Abstract

The disease entity today widely called ‘primary biliary cirrhosis’ was first described by Addison and Gull in 18511 and Hanot in 1876.2 One hundred years after its first description, MacMahon and Thannhauser3 proposed the term ‘xanthomatous biliary cirrhosis’ for this disease based on the typical xanthoma formation with accumulation of cholesterol esters in the skin around the eyes in association with inflammatory destruction of small intrahepatic bile ductules leading to a biliary type cirrhosis. Xanthoma formation, however, is not a very common sign in this disorder.
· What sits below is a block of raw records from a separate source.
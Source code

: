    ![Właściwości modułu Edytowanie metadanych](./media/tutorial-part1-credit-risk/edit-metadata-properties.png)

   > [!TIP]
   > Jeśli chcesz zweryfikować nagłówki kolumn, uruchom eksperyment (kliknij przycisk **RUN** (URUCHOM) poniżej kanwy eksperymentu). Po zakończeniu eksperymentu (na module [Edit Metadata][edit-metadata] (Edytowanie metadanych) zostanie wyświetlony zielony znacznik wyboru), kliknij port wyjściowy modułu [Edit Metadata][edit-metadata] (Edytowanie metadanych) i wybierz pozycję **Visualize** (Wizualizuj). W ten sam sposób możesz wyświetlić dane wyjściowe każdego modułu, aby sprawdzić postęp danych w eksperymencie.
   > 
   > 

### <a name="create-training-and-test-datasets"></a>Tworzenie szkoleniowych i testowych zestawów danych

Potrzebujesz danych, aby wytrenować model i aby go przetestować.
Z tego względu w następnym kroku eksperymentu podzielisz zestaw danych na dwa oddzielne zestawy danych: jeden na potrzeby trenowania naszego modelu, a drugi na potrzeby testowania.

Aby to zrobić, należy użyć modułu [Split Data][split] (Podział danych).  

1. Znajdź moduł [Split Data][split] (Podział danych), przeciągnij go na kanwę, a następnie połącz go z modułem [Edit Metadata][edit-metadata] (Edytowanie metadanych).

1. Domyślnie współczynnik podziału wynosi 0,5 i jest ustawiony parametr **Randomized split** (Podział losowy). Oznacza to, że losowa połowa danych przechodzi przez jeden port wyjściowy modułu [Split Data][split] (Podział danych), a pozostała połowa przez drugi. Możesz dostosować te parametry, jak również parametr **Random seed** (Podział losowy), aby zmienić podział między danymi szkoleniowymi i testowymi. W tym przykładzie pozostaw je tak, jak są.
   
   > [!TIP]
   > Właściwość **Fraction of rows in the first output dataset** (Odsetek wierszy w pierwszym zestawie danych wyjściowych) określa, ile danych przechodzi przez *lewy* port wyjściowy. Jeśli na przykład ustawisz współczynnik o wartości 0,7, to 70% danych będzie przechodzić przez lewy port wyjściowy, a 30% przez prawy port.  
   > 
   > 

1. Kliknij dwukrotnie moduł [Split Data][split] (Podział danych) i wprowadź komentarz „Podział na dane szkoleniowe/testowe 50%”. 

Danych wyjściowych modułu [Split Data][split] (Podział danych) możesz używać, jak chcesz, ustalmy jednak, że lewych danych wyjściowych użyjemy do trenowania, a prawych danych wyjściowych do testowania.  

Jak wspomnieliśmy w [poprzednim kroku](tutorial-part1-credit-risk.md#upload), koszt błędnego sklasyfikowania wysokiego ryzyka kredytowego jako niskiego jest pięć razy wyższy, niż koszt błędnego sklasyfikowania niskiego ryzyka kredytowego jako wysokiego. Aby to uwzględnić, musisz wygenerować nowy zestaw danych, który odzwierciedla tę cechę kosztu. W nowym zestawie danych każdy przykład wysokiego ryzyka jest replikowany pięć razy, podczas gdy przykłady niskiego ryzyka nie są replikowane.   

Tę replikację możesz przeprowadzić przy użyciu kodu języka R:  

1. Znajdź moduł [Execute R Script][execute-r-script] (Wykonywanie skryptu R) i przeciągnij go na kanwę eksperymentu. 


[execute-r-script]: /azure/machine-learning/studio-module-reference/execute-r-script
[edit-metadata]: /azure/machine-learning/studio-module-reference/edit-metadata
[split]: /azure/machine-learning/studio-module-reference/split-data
This may be the reason why the term ‘primary biliary cirrhosis’, proposed 1 year later for the same disorder by Ahrens et al ,4 gained wider acceptance when most patients were presenting with advanced liver disease. Dame Sheila Sherlock, already in 1959, opposed the term ‘primary biliary cirrhosis’ as many of her patients were free of cirrhosis at the time of diagnosis and the mean survival was 5 and a half years (3–11) even for the fatal cases, whereas many asymptomatic patients would survive more than 10 years.5 The term ‘primary biliary cirrhosis’ remained an issue of concern as reflected by the name change proposal of Rubin, Schaffner and Popper in 1965 with their paper ‘Primary biliary cirrhosis—Chronic non-suppurative destructive cholangitis’.6 Sherlock7 wisely commented on this new name: “…a better one, although it is unlikely that it will replace the more popular, although inaccurate, one of primary biliary cirrhosis”. She was right, again. And even 40 years later, the European8 and American9 Clinical Practice Guidelines still used the term ‘primary biliary cirrhosis’ even though it was an anachronism and did not accurately reflect the natural history of disease in the vast majority of patients as it is today. The early diagnosis of primary biliary cirrhosis has …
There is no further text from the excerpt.